Il considère qu’elles s’inscrivent dans une « stratégie » visant à obtenir un plus grand contrôle politique sur le pouvoir judiciaire
La Association judiciaire Francisco de Vitoria (AJFV) a transmis au Parlement européen un rapport sur les « atteintes constantes au pouvoir et à l’indépendance judiciaire par les hommes politiques ». C’est un « discours délégitimant » des juges qui est « un instrument de plus de contrôle de la magistrature ».
Le document comprend des références expresses au ministre des Droits sociaux, Ione Belarra; le ministre de la justice, Pilar Llop; et le ministre de l’Égalité, Irène Montero.
« Le déploiement continu du discours délégitimant le pouvoir judiciaire a permis de générer un climat d’opinion dans lequel il est admissible de lancer des accusations contre des juges dans lesquels, directement, un rôle politique contraire aux principes démocratiques est attribué au système judiciaire en tant que tout, dit le rapport.

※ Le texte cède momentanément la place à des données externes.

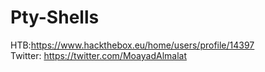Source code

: # Pty-Shells



HTB:https://www.hackthebox.eu/home/users/profile/14397 <br/>
Twitter: https://twitter.com/MoayadAlmalat
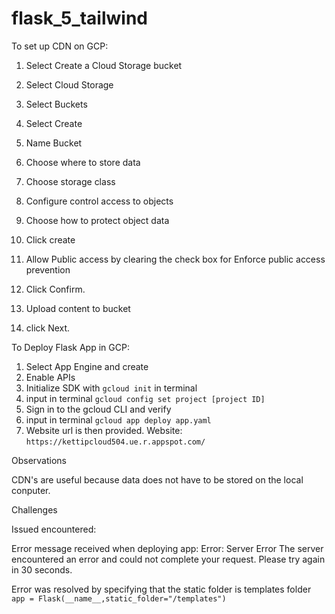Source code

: # flask_5_tailwind

To set up CDN on GCP:

1. Select Create a Cloud Storage bucket

2. Select Cloud Storage 

3. Select Buckets

4. Select Create

5. Name Bucket

6. Choose where to store data

7. Choose storage class

8. Configure control access to objects

9. Choose how to protect object data 

10. Click create

11. Allow Public access by clearing the check box for Enforce public access prevention 

12. Click Confirm.

13. Upload content to bucket
    
15. click Next.

To Deploy Flask App in GCP:

1. Select App Engine and create
2. Enable APIs
3. Initialize SDK with `gcloud init` in terminal
4. input in terminal `gcloud config set project [project ID]`
5. Sign in to the gcloud CLI and verify
6. input in terminal `gcloud app deploy app.yaml`
7. Website url is then provided.
   Website: `https://kettipcloud504.ue.r.appspot.com/`

Observations

CDN's are useful because data does not have to be stored on the local conputer. 

Challenges

Issued encountered:

Error message received when deploying app:
Error: Server Error
The server encountered an error and could not complete your request.
Please try again in 30 seconds.

Error was resolved by specifying that the static folder is templates folder `app = Flask(__name__,static_folder="/templates")`


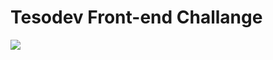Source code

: # Tesodev Front-end Challange

<img src="https://media.giphy.com/media/DHLNRsKZirwFQrkIoB/giphy.gif">
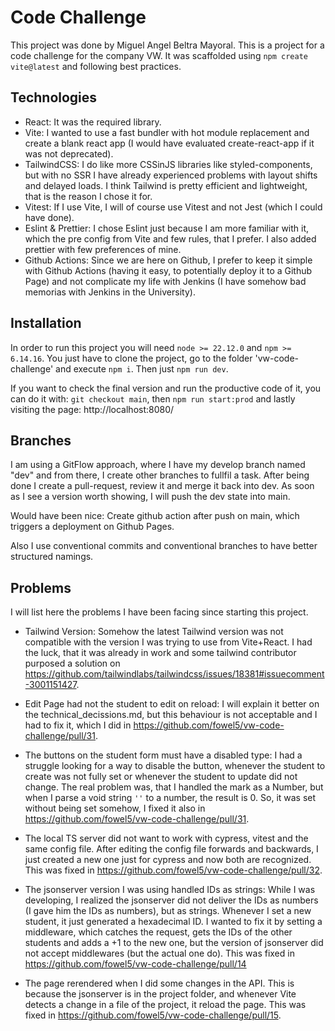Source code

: # Code Challenge

This project was done by Miguel Angel Beltra Mayoral.
This is a project for a code challenge for the company VW. It was scaffolded using `npm create vite@latest` and following best practices.

## Technologies

- React: It was the required library.
- Vite: I wanted to use a fast bundler with hot module replacement and create a blank react app (I would have evaluated create-react-app if it was not deprecated).
- TailwindCSS: I do like more CSSinJS libraries like styled-components, but with no SSR I have already experienced problems with layout shifts and delayed loads. I think Tailwind is pretty efficient and lightweight, that is the reason I chose it for.
- Vitest: If I use Vite, I will of course use Vitest and not Jest (which I could have done).
- Eslint & Prettier: I chose Eslint just because I am more familiar with it, which the pre config from Vite and few rules, that I prefer. I also added prettier with few preferences of mine.
- Github Actions: Since we are here on Github, I prefer to keep it simple with Github Actions (having it easy, to potentially deploy it to a Github Page) and not complicate my life with Jenkins (I have somehow bad memorias with Jenkins in the University).

## Installation

In order to run this project you will need `node >= 22.12.0` and `npm >= 6.14.16`. You just have to clone the project, go to the folder 'vw-code-challenge' and execute `npm i`. Then just `npm run dev`.

If you want to check the final version and run the productive code of it, you can do it with: `git checkout main`, then `npm run start:prod` and lastly visiting the page: http://localhost:8080/

## Branches

I am using a GitFlow approach, where I have my develop branch named "dev" and from there, I create other branches to fullfil a task. After being done I create a pull-request, review it and merge it back into dev. As soon as I see a version worth showing, I will push the dev state into main.

Would have been nice: Create github action after push on main, which triggers a deployment on Github Pages.

Also I use conventional commits and conventional branches to have better structured namings.

## Problems

I will list here the problems I have been facing since starting this project.

- Tailwind Version: Somehow the latest Tailwind version was not compatible with the version I was trying to use from Vite+React. I had the luck, that it was already in work and some tailwind contributor purposed a solution on https://github.com/tailwindlabs/tailwindcss/issues/18381#issuecomment-3001151427.

- Edit Page had not the student to edit on reload: I will explain it better on the technical_decissions.md, but this behaviour is not acceptable and I had to fix it, which I did in https://github.com/fowel5/vw-code-challenge/pull/31.

- The buttons on the student form must have a disabled type: I had a struggle looking for a way to disable the button, whenever the student to create was not fully set or whenever the student to update did not change. The real problem was, that I handled the mark as a Number, but when I parse a void string `''` to a number, the result is 0. So, it was set without being set somehow, I fixed it also in https://github.com/fowel5/vw-code-challenge/pull/31.

- The local TS server did not want to work with cypress, vitest and the same config file. After editing the config file forwards and backwards, I just created a new one just for cypress and now both are recognized. This was fixed in https://github.com/fowel5/vw-code-challenge/pull/32.

- The jsonserver version I was using handled IDs as strings: While I was developing, I realized the jsonserver did not deliver the IDs as numbers (I gave him the IDs as numbers), but as strings. Whenever I set a new student, it just generated a hexadecimal ID. I wanted to fix it by setting a middleware, which catches the request, gets the IDs of the other students and adds a +1 to the new one, but the version of jsonserver did not accept middlewares (but the actual one do). This was fixed in https://github.com/fowel5/vw-code-challenge/pull/14

- The page rerendered when I did some changes in the API. This is because the jsonserver is in the project folder, and whenever Vite detects a change in a file of the project, it reload the page. This was fixed in https://github.com/fowel5/vw-code-challenge/pull/15.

« Des membres du gouvernement et du pouvoir législatif se sont livrés à ces pratiques », poursuit-il, citant des interventions de politiciens reflétées dans les médias. Par exemple, de Llop (« Je pense qu’il est peu probable que la Cour suprême puisse annuler les grâces), Montero (« Si Juana Rivas va en prison, ce sera un scandale pour le mouvement féministe »), Belarra (condamnée Isa Serra » sans preuve » ; » En Espagne, l’opposition au gouvernement est exercée par les juges « ); ou Pablo Iglesias (Il écarte l’image de la justice espagnole devant l’Europe pour la question catalane comme une « humiliation »).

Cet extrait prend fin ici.